The budget okayed at Thursday night's special meeting raises taxes and utility rates on Sunnysiders to the tune of about $20 per month. At the same time it retains all current city employees...for now.
"I do not like the budget," said Councilman Jason Raines. "In our workshop sessions I advocated for lower taxes and more cuts than what we're talking about."
But, in a sentiment echoed by most of council, Raines was on board with the 2013 budget because it maintained public safety services.
To that end, Sunnyside police employees made concessions last night in agreeing to forgo cost-of-living increases and physical fitness incentives for 2013.
The police guild also agreed to extend its current contract to 2013 and begin negotiations next July for a 2014 contract.
In other steps to keep the current police force intact, one detective vacancy will remain unfilled and the crime analyst and administrative assistant posts will be combined.
The general fund budget for 2013 - which covers most of the city's day-to-day operations - calls for Sunnyside to collect $8.407 million in revenues and spend $8.348 million. Both numbers are down from 2012's projections, which called for $9.208 million in expenses and $9.496 million in revenues.
Of the general fund revenue forecast for 2013, almost 10 percent will come from a three-fold increase in utility taxes on Sunnyside residents, from the current 6 percent utility tax to 18 percent scheduled for 2013.
On top of that, council approved a move to more than double the monthly ambulance fee to $8.28 a month, plus hike water and sewer rates by 3 percent each.
Overall, the 2013 budget calls for total expenditures of $21.9 million and revenues of $22.7 million.
The cost totals include $2.9 million for the street fund, $2.4 million for sewer and nearly $2 million for the water fund.
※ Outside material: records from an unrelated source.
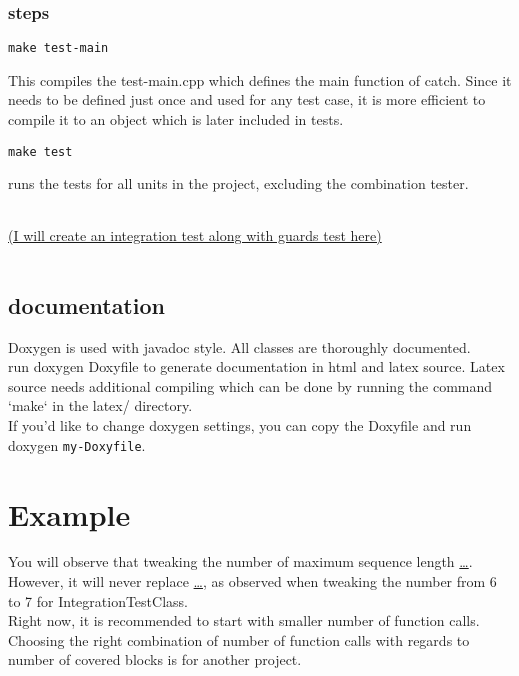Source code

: \documentclass{elteikthesis}[2018/06/06]
\begin{document}
\subsubsection{steps}
\label{sec-3-2-3-1}
\begin{verbatim}
make test-main
\end{verbatim}
This compiles the test-main.cpp which defines the main function of catch. Since it needs to be defined just once and used for any test case, it is more efficient to compile it to an object which is later included in tests. \\
\begin{verbatim}
make test
\end{verbatim}
runs the tests for all units in the project, excluding the combination tester. \\
\begin{center}
\begin{tabular}{}
\\
\\
\end{tabular}
\end{center}
\uline{(I will create an integration test along with guards test here)}  \\
\begin{center}
\begin{tabular}{}
\\
\\
\end{tabular}
\end{center}
\subsection{documentation}
\label{sec-3-2-4}
Doxygen is used with javadoc style. All classes are thoroughly documented. \\
run doxygen Doxyfile to generate documentation in html and latex source. Latex source needs additional compiling which can be done by running the command `make` in the latex/ directory. \\
If you'd like to change doxygen settings, you can copy the Doxyfile and run doxygen \texttt{my-Doxyfile}. \\
\section{Example}
\label{sec-3-3}

You will observe that tweaking the number of maximum sequence length \uline{\ldots{}}. However, it will never replace \uline{\ldots{}}, as observed when tweaking the number from 6 to 7 for IntegrationTestClass. \\
Right now, it is recommended to start with smaller number of function calls. \\
Choosing the right combination of number of function calls with regards to number of covered blocks is for another project. \\
\end{document}
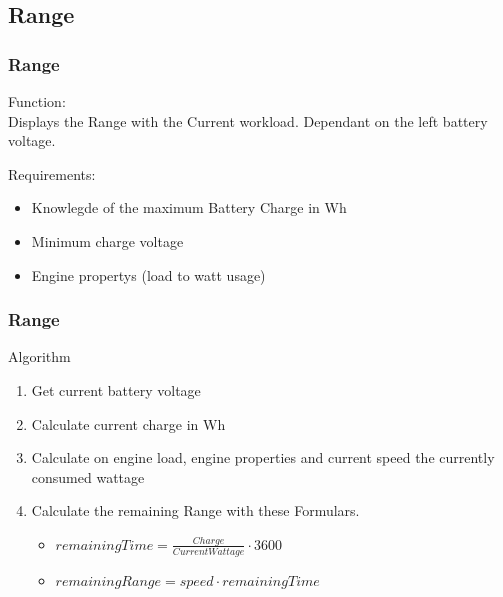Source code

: \documentclass{beamer}
\begin{document}
\subsection{Range}
\begin{frame}
    \frametitle{Range}
    Function:\\
    Displays the Range with the Current workload. Dependant on the left battery voltage.

    Requirements:
    \begin{itemize}
        \item Knowlegde of the maximum Battery Charge in Wh
        \item Minimum charge voltage
        \item Engine propertys (load to watt usage)
    \end{itemize}
    

\end{frame}
\begin{frame}
    \frametitle{Range}
    Algorithm
    \begin{enumerate}
     \item Get current battery voltage
     \item Calculate current charge in Wh
     \item Calculate on engine load, engine properties and current speed the currently consumed wattage
     \item Calculate the remaining Range with these Formulars.
     \begin{itemize}
        \item $remainingTime=\frac{Charge}{Current Wattage}\cdot3600$
        \item $remainingRange=speed\cdot remainingTime$
     \end{itemize}
    \end{enumerate}
\end{frame}
\end{document}
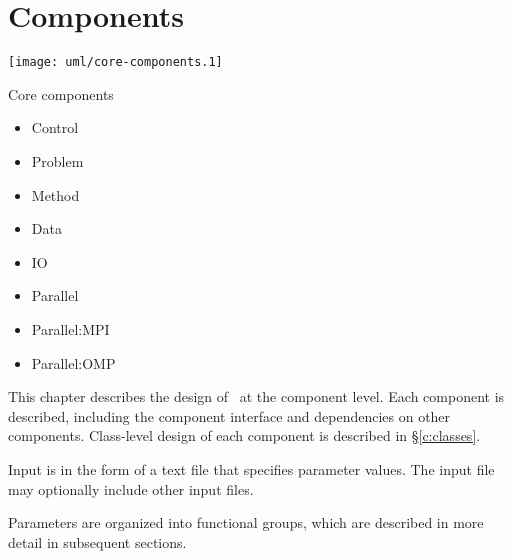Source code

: \chapter{Components} \label{c:components}

\centerline{\texttt{[image: uml/core-components.1]}}

Core components

\begin{itemize}
\item Control
\item Problem
\item Method
\item Data
\item IO
\end{itemize}

\begin{itemize}
\item Parallel
\item Parallel:MPI
\item Parallel:OMP
\end{itemize}


   This chapter describes the design of \cello\ at the component
   level.  Each component is described, including the component interface and dependencies on other components.  Class-level design of each component is described in \S\ref{c:classes}.


Input is in the form of a text file that specifies
   parameter values.  The input file may optionally include other
   input files.

   Parameters are organized into functional groups, which are described
   in more detail in subsequent sections.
The budget approved last night was in large part drafted by Deputy Mayor Don Vlieger, with some input from Councilman Jim Restucci and Interim City Manager Frank Sweet.
It calls for spending nearly $140,000 in one-time monies to balance the 2013 budget - such as transferring $82,000 from the garbage fund into the general fund.
The idea of using one-time funds and what she claimed to be a closed budget discussion process drew fire from Councilwoman Theresa Hancock, the only no vote on 2013's budget.
"You don't do a budget on one-time only money," Hancock said, noting that a business conducting similar practices would be shuttered.
Vlieger countered that the amount of one-time funds is small compared to the overall size of the 2013 budget.
In addition, he noted the amount of one-time fund usage will actually be less because projected general fund revenues exceed expenses by $59,000.
Hancock also struggled with the utility and tax increases local residents will incur while at the same time not making budget cuts.
"I cannot vote for a $20 more a month with no cuts," she said. "We have not done our gut check with what we need to do."
Hancock suggested that although all city jobs are safe in 2013, that might not be the case in the future.
"We're going to be looking at more cuts next year," she said.
"We can only save these jobs for one year," Restucci agreed. "There are no sacred cows. If there are inefficiencies we have to get rid of them."
Councilman Nick Paulakis was adamant there be no pink slips issued in 2013, but last night cautioned department heads he won't be approving extra expenditures next year.
"One word will be coming from me - no," he said. "No is going to be a real popular thing."
Paulakis said if there's new machinery or vehicles department heads claim they need in 2013 those requests will be denied. He added staff will need to "...drive those babies until they can't be driven again."